I've gone through the process, and while complex, I think its doable.

The only questions I have relate to the role of the Liquidator and the Independent person.

Does the Liquidator have to be a member of a professional body? I can see that requirement anywhere. Can a liquidator be just anyone?

I understand the Independent person has to be the "Company's auditor", but the company has never had an auditor, so who should this be? Does it have to be someone from the CRO's register of auditors?


----------



## J.Ryan (19 Nov 2011)

goosebump said:


> I'm trying to wind up a dormant company that doesn't have up to date ARD returns.
> 
> The company is basically just a website that takes in PayPal payments and pays them out via PayPal. It has a bank account with €2k in it and no creditors.
> 
> ...


 
No body would be silly enough to operate as a liquidator for a fee of under €500.00,  The adverts are going to cost them over €300 plus VAT anyway.

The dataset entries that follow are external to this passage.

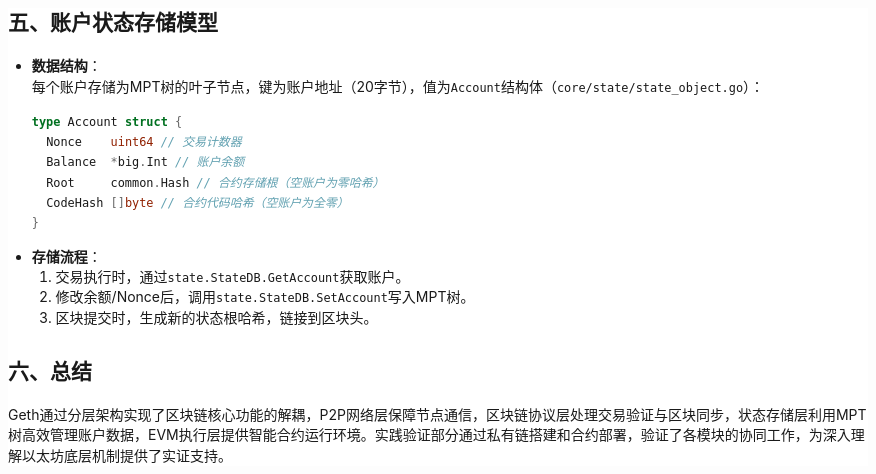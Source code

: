 
## 五、账户状态存储模型
- **数据结构**：  
  每个账户存储为MPT树的叶子节点，键为账户地址（20字节），值为`Account`结构体（`core/state/state_object.go`）：
  ```go
  type Account struct {
    Nonce    uint64 // 交易计数器
    Balance  *big.Int // 账户余额
    Root     common.Hash // 合约存储根（空账户为零哈希）
    CodeHash []byte // 合约代码哈希（空账户为全零）
  }
  ```  
- **存储流程**：
    1. 交易执行时，通过`state.StateDB.GetAccount`获取账户。
    2. 修改余额/Nonce后，调用`state.StateDB.SetAccount`写入MPT树。
    3. 区块提交时，生成新的状态根哈希，链接到区块头。


## 六、总结
Geth通过分层架构实现了区块链核心功能的解耦，P2P网络层保障节点通信，区块链协议层处理交易验证与区块同步，状态存储层利用MPT树高效管理账户数据，EVM执行层提供智能合约运行环境。实践验证部分通过私有链搭建和合约部署，验证了各模块的协同工作，为深入理解以太坊底层机制提供了实证支持。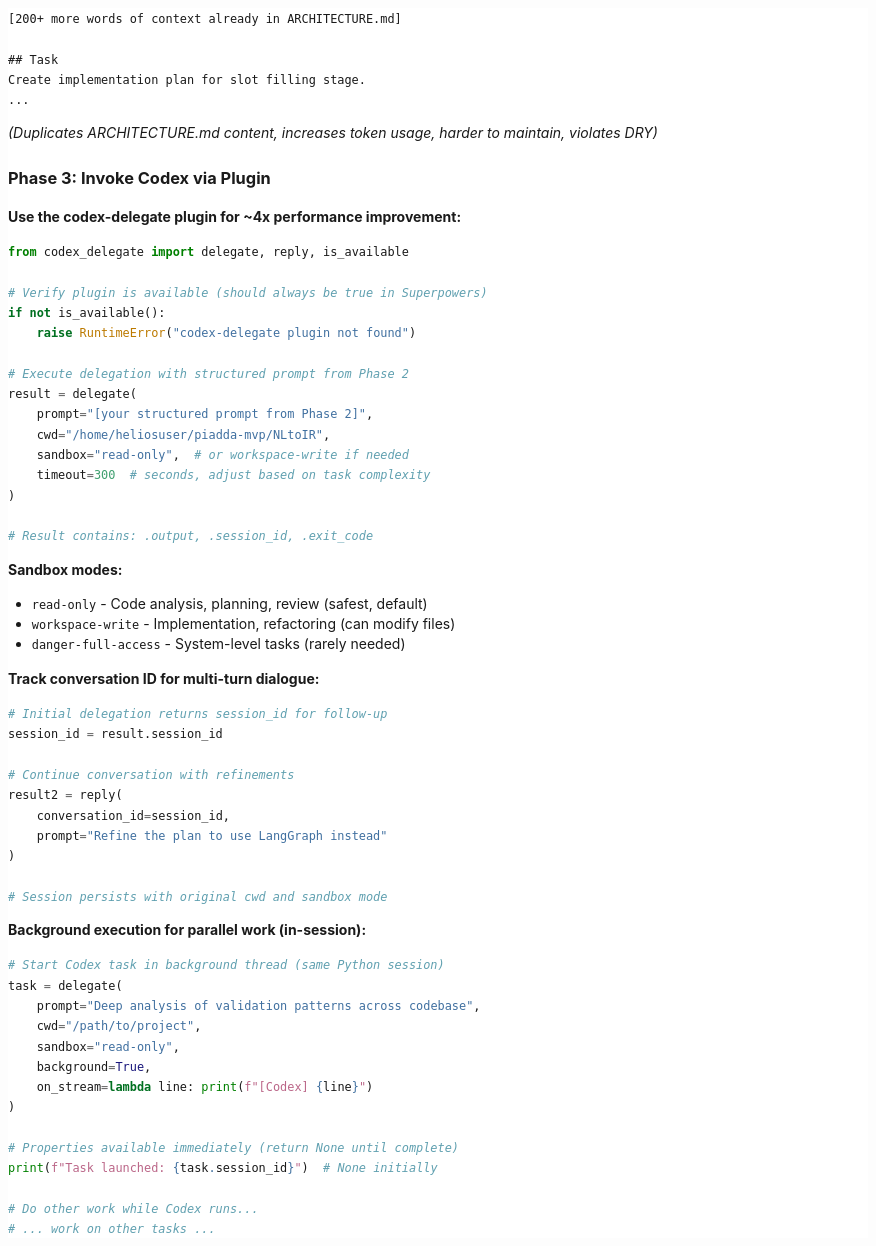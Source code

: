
 ```
[200+ more words of context already in ARCHITECTURE.md]

## Task
Create implementation plan for slot filling stage.
...
```
*(Duplicates ARCHITECTURE.md content, increases token usage, harder to maintain, violates DRY)*

### Phase 3: Invoke Codex via Plugin

**Use the codex-delegate plugin for ~4x performance improvement:**

```python
from codex_delegate import delegate, reply, is_available

# Verify plugin is available (should always be true in Superpowers)
if not is_available():
    raise RuntimeError("codex-delegate plugin not found")

# Execute delegation with structured prompt from Phase 2
result = delegate(
    prompt="[your structured prompt from Phase 2]",
    cwd="/home/heliosuser/piadda-mvp/NLtoIR",
    sandbox="read-only",  # or workspace-write if needed
    timeout=300  # seconds, adjust based on task complexity
)

# Result contains: .output, .session_id, .exit_code
```

**Sandbox modes:**
- `read-only` - Code analysis, planning, review (safest, default)
- `workspace-write` - Implementation, refactoring (can modify files)
- `danger-full-access` - System-level tasks (rarely needed)

**Track conversation ID for multi-turn dialogue:**
```python
# Initial delegation returns session_id for follow-up
session_id = result.session_id

# Continue conversation with refinements
result2 = reply(
    conversation_id=session_id,
    prompt="Refine the plan to use LangGraph instead"
)

# Session persists with original cwd and sandbox mode
```

**Background execution for parallel work (in-session):**
```python
# Start Codex task in background thread (same Python session)
task = delegate(
    prompt="Deep analysis of validation patterns across codebase",
    cwd="/path/to/project",
    sandbox="read-only",
    background=True,
    on_stream=lambda line: print(f"[Codex] {line}")
)

# Properties available immediately (return None until complete)
print(f"Task launched: {task.session_id}")  # None initially

# Do other work while Codex runs...
# ... work on other tasks ...

```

As far as I remember there has to be a declaration from the auditor, stating that the company is solvent and can pay all acknowledged creditors,  they are going to charge for making that declaration.

Get an audit done and get everything filed and then go for the strike off at that stage,  be a bit cheaper.


----------



## goosebump (20 Nov 2011)

J.Ryan said:


> No body would be silly enough to operate as a liquidator for a fee of under €500.00,  The adverts are going to cost them over €300 plus VAT anyway.



The liquidator can be anybody, provided they aren't affiliated with the company, and given that there isn't anything to liquidate, all they have to do is sign a form. Can't see why someone I know would want €500 for that.

And what ads are you talking about? The only ad required is a notice is Iris Ofiguil, which costs €10 per line.



J.Ryan said:


> As far as I remember there has to be a declaration from the auditor, stating that the company is solvent and can pay all acknowledged creditors,  they are going to charge for making that declaration.



That declaration is made by the Directors, not an auditor. An "Independent Person" has to witness the declaration, but that person just needs to be suitably qualified, and I know a few accountants who will do this for me.



J.Ryan said:


> Get an audit done and get everything filed and then go for the strike off at that stage,  be a bit cheaper.



I don't think it will. A strike off is going to cost me circa. €1,000.

Fine €300
Audit by registered auditor €400-€500
Ad in national newspaper for strike off €300


----------



## Jim2007 (20 Nov 2011)

goosebump said:


> I'm trying to wind up a dormant company that doesn't have up to date ARD returns.
> 
> The company is basically just a website that takes in PayPal payments and pays them out via PayPal. It has a bank account with €2k in it and no creditors.



OK, so this is not actually a dormant company as you state... and at least in theory a members voluntary dissolution would be the way to go. 



goosebump said:


> If I go the voluntary strike off route, I'm going to have to pay €300 in fines and probably another €500 in audit fees.



Things don't work like that:roll eyes:  You have to be fully up to date with the CRO before they will agree to allow you to proceed with the dissolution and they must agree!  Should they refuse, then the *only* option is to go the the high court and that will cost you heaps of money...



goosebump said:


> I've gone through the process, and while complex, I think its doable.



There are several complex documents that must be correctly prepared and filed, failure to get this right could result in the CRO refusing your application and/or leave you subject to proceedings as well.  And as I have already pointed out, should the CRO refuse your application then the only option is the high court - you can't just change your mind and walk a way once you start.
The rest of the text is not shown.